Every line of the records below should be restated exactly.
# # #
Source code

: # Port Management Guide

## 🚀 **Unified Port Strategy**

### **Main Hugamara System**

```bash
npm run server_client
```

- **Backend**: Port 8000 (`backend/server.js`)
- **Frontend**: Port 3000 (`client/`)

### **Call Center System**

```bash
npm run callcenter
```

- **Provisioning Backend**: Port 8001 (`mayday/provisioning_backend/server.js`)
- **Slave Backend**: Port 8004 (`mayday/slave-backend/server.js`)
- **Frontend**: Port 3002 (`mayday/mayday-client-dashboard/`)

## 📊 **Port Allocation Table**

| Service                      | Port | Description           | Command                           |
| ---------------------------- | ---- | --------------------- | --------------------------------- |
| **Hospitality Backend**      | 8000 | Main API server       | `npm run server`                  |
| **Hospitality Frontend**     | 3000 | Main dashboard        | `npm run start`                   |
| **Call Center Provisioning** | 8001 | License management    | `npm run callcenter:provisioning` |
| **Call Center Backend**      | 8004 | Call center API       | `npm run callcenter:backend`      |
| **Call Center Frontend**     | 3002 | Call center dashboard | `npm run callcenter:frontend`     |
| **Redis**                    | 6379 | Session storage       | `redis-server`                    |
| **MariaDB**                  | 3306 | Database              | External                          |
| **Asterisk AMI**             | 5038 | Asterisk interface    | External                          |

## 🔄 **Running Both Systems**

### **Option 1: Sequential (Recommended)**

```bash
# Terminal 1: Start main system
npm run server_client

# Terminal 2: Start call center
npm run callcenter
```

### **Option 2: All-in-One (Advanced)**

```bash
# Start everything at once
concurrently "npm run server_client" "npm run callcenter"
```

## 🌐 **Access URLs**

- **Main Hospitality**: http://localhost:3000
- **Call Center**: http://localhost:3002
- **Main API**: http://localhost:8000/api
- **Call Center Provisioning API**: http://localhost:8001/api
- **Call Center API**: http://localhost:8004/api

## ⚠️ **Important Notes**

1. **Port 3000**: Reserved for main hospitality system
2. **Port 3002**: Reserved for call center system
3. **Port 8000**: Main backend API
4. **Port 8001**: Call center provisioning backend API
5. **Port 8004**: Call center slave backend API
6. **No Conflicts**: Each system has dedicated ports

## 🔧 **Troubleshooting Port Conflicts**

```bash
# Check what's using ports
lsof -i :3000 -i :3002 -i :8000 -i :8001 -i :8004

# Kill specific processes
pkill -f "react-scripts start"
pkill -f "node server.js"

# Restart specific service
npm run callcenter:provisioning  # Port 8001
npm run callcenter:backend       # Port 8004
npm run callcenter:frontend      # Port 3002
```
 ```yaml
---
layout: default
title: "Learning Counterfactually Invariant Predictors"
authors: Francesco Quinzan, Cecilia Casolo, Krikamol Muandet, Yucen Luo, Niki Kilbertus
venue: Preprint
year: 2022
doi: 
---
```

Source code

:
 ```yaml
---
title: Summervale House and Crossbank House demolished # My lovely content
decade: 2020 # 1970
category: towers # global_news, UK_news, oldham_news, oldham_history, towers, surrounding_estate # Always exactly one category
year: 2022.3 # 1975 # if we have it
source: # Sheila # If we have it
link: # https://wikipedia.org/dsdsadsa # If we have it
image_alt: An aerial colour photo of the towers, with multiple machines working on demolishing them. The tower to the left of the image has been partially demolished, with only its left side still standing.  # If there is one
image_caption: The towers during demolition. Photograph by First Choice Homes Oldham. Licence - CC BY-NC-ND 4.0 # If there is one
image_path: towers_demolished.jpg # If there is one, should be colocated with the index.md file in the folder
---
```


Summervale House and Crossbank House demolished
# # #
PROBLEM SOLUTION
Source code

: # Port Management Guide

## 🚀 **Unified Port Strategy**

### **Main Hugamara System**

```bash
npm run server_client
```

- **Backend**: Port 8000 (`backend/server.js`)
- **Frontend**: Port 3000 (`client/`)

### **Call Center System**

```bash
npm run callcenter
```

- **Provisioning Backend**: Port 8001 (`mayday/provisioning_backend/server.js`)
- **Slave Backend**: Port 8004 (`mayday/slave-backend/server.js`)
- **Frontend**: Port 3002 (`mayday/mayday-client-dashboard/`)

## 📊 **Port Allocation Table**

| Service                      | Port | Description           | Command                           |
| ---------------------------- | ---- | --------------------- | --------------------------------- |
| **Hospitality Backend**      | 8000 | Main API server       | `npm run server`                  |
| **Hospitality Frontend**     | 3000 | Main dashboard        | `npm run start`                   |
| **Call Center Provisioning** | 8001 | License management    | `npm run callcenter:provisioning` |
| **Call Center Backend**      | 8004 | Call center API       | `npm run callcenter:backend`      |
| **Call Center Frontend**     | 3002 | Call center dashboard | `npm run callcenter:frontend`     |
| **Redis**                    | 6379 | Session storage       | `redis-server`                    |
| **MariaDB**                  | 3306 | Database              | External                          |
| **Asterisk AMI**             | 5038 | Asterisk interface    | External                          |

## 🔄 **Running Both Systems**

### **Option 1: Sequential (Recommended)**

```bash
# Terminal 1: Start main system
npm run server_client

# Terminal 2: Start call center
npm run callcenter
```

### **Option 2: All-in-One (Advanced)**

```bash
# Start everything at once
concurrently "npm run server_client" "npm run callcenter"
```

## 🌐 **Access URLs**

- **Main Hospitality**: http://localhost:3000
- **Call Center**: http://localhost:3002
- **Main API**: http://localhost:8000/api
- **Call Center Provisioning API**: http://localhost:8001/api
- **Call Center API**: http://localhost:8004/api

## ⚠️ **Important Notes**

1. **Port 3000**: Reserved for main hospitality system
2. **Port 3002**: Reserved for call center system
3. **Port 8000**: Main backend API
4. **Port 8001**: Call center provisioning backend API
5. **Port 8004**: Call center slave backend API
6. **No Conflicts**: Each system has dedicated ports

## 🔧 **Troubleshooting Port Conflicts**

```bash
# Check what's using ports
lsof -i :3000 -i :3002 -i :8000 -i :8001 -i :8004

# Kill specific processes
pkill -f "react-scripts start"
pkill -f "node server.js"

# Restart specific service
npm run callcenter:provisioning  # Port 8001
npm run callcenter:backend       # Port 8004
npm run callcenter:frontend      # Port 3002
```
 ```yaml
---
layout: default
title: "Learning Counterfactually Invariant Predictors"
authors: Francesco Quinzan, Cecilia Casolo, Krikamol Muandet, Yucen Luo, Niki Kilbertus
venue: Preprint
year: 2022
doi: 
---
```

Source code

:
 ```yaml
---
title: Summervale House and Crossbank House demolished # My lovely content
decade: 2020 # 1970
category: towers # global_news, UK_news, oldham_news, oldham_history, towers, surrounding_estate # Always exactly one category
year: 2022.3 # 1975 # if we have it
source: # Sheila # If we have it
link: # https://wikipedia.org/dsdsadsa # If we have it
image_alt: An aerial colour photo of the towers, with multiple machines working on demolishing them. The tower to the left of the image has been partially demolished, with only its left side still standing.  # If there is one
image_caption: The towers during demolition. Photograph by First Choice Homes Oldham. Licence - CC BY-NC-ND 4.0 # If there is one
image_path: towers_demolished.jpg # If there is one, should be colocated with the index.md file in the folder
---
```


Summervale House and Crossbank House demolished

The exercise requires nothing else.